# ACTIVITY
Transcribe the entries exactly as they stand below, passing over any picture.

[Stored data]
== Segment start ==

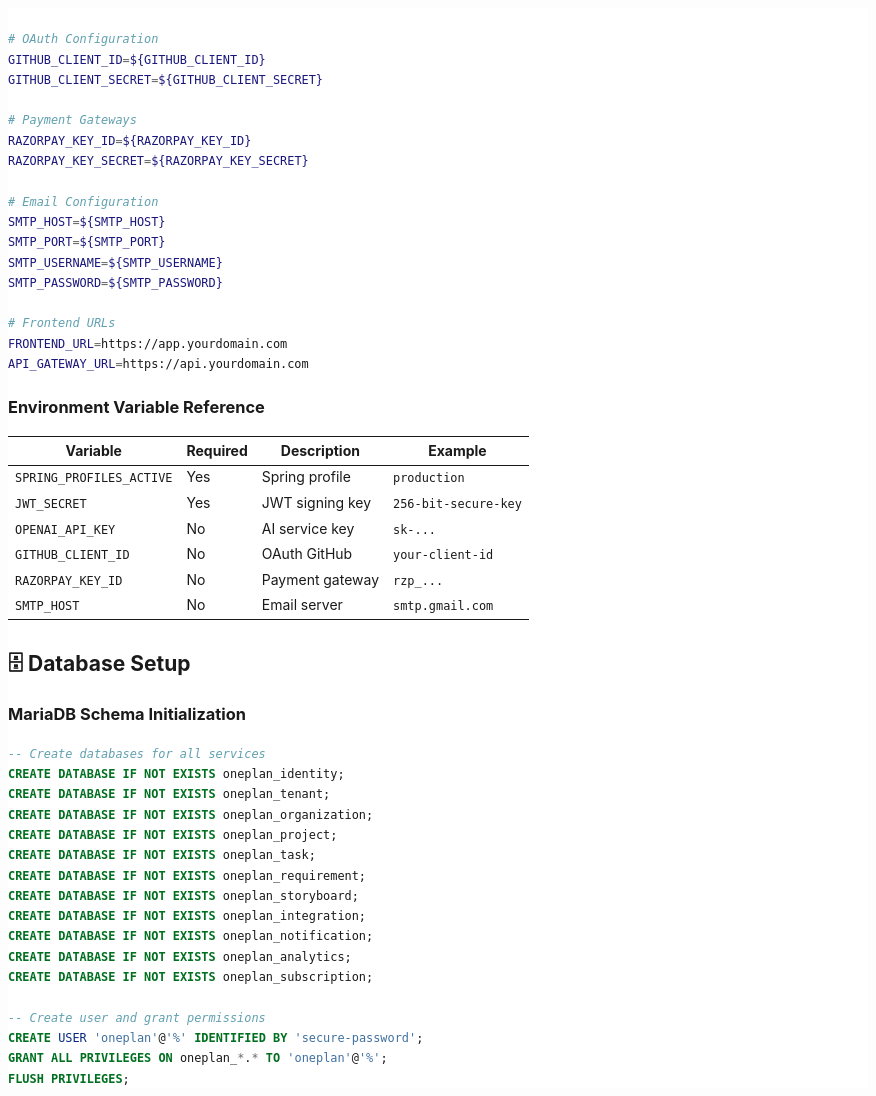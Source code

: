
 ```bash

# OAuth Configuration
GITHUB_CLIENT_ID=${GITHUB_CLIENT_ID}
GITHUB_CLIENT_SECRET=${GITHUB_CLIENT_SECRET}

# Payment Gateways
RAZORPAY_KEY_ID=${RAZORPAY_KEY_ID}
RAZORPAY_KEY_SECRET=${RAZORPAY_KEY_SECRET}

# Email Configuration
SMTP_HOST=${SMTP_HOST}
SMTP_PORT=${SMTP_PORT}
SMTP_USERNAME=${SMTP_USERNAME}
SMTP_PASSWORD=${SMTP_PASSWORD}

# Frontend URLs
FRONTEND_URL=https://app.yourdomain.com
API_GATEWAY_URL=https://api.yourdomain.com
```

### Environment Variable Reference

| Variable | Required | Description | Example |
|----------|----------|-------------|---------|
| `SPRING_PROFILES_ACTIVE` | Yes | Spring profile | `production` |
| `JWT_SECRET` | Yes | JWT signing key | `256-bit-secure-key` |
| `OPENAI_API_KEY` | No | AI service key | `sk-...` |
| `GITHUB_CLIENT_ID` | No | OAuth GitHub | `your-client-id` |
| `RAZORPAY_KEY_ID` | No | Payment gateway | `rzp_...` |
| `SMTP_HOST` | No | Email server | `smtp.gmail.com` |

## 🗄️ Database Setup

### MariaDB Schema Initialization

```sql
-- Create databases for all services
CREATE DATABASE IF NOT EXISTS oneplan_identity;
CREATE DATABASE IF NOT EXISTS oneplan_tenant;
CREATE DATABASE IF NOT EXISTS oneplan_organization;
CREATE DATABASE IF NOT EXISTS oneplan_project;
CREATE DATABASE IF NOT EXISTS oneplan_task;
CREATE DATABASE IF NOT EXISTS oneplan_requirement;
CREATE DATABASE IF NOT EXISTS oneplan_storyboard;
CREATE DATABASE IF NOT EXISTS oneplan_integration;
CREATE DATABASE IF NOT EXISTS oneplan_notification;
CREATE DATABASE IF NOT EXISTS oneplan_analytics;
CREATE DATABASE IF NOT EXISTS oneplan_subscription;

-- Create user and grant permissions
CREATE USER 'oneplan'@'%' IDENTIFIED BY 'secure-password';
GRANT ALL PRIVILEGES ON oneplan_*.* TO 'oneplan'@'%';
FLUSH PRIVILEGES;
```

== Segment end ==

# THE ANSWER
Source code

:
 ```bash

# OAuth Configuration
GITHUB_CLIENT_ID=${GITHUB_CLIENT_ID}
GITHUB_CLIENT_SECRET=${GITHUB_CLIENT_SECRET}

# Payment Gateways
RAZORPAY_KEY_ID=${RAZORPAY_KEY_ID}
RAZORPAY_KEY_SECRET=${RAZORPAY_KEY_SECRET}

# Email Configuration
SMTP_HOST=${SMTP_HOST}
SMTP_PORT=${SMTP_PORT}
SMTP_USERNAME=${SMTP_USERNAME}
SMTP_PASSWORD=${SMTP_PASSWORD}

# Frontend URLs
FRONTEND_URL=https://app.yourdomain.com
API_GATEWAY_URL=https://api.yourdomain.com
```

### Environment Variable Reference

| Variable | Required | Description | Example |
|----------|----------|-------------|---------|
| `SPRING_PROFILES_ACTIVE` | Yes | Spring profile | `production` |
| `JWT_SECRET` | Yes | JWT signing key | `256-bit-secure-key` |
| `OPENAI_API_KEY` | No | AI service key | `sk-...` |
| `GITHUB_CLIENT_ID` | No | OAuth GitHub | `your-client-id` |
| `RAZORPAY_KEY_ID` | No | Payment gateway | `rzp_...` |
| `SMTP_HOST` | No | Email server | `smtp.gmail.com` |

## 🗄️ Database Setup

### MariaDB Schema Initialization

```sql
-- Create databases for all services
CREATE DATABASE IF NOT EXISTS oneplan_identity;
CREATE DATABASE IF NOT EXISTS oneplan_tenant;
CREATE DATABASE IF NOT EXISTS oneplan_organization;
CREATE DATABASE IF NOT EXISTS oneplan_project;
CREATE DATABASE IF NOT EXISTS oneplan_task;
CREATE DATABASE IF NOT EXISTS oneplan_requirement;
CREATE DATABASE IF NOT EXISTS oneplan_storyboard;
CREATE DATABASE IF NOT EXISTS oneplan_integration;
CREATE DATABASE IF NOT EXISTS oneplan_notification;
CREATE DATABASE IF NOT EXISTS oneplan_analytics;
CREATE DATABASE IF NOT EXISTS oneplan_subscription;

-- Create user and grant permissions
CREATE USER 'oneplan'@'%' IDENTIFIED BY 'secure-password';
GRANT ALL PRIVILEGES ON oneplan_*.* TO 'oneplan'@'%';
FLUSH PRIVILEGES;
```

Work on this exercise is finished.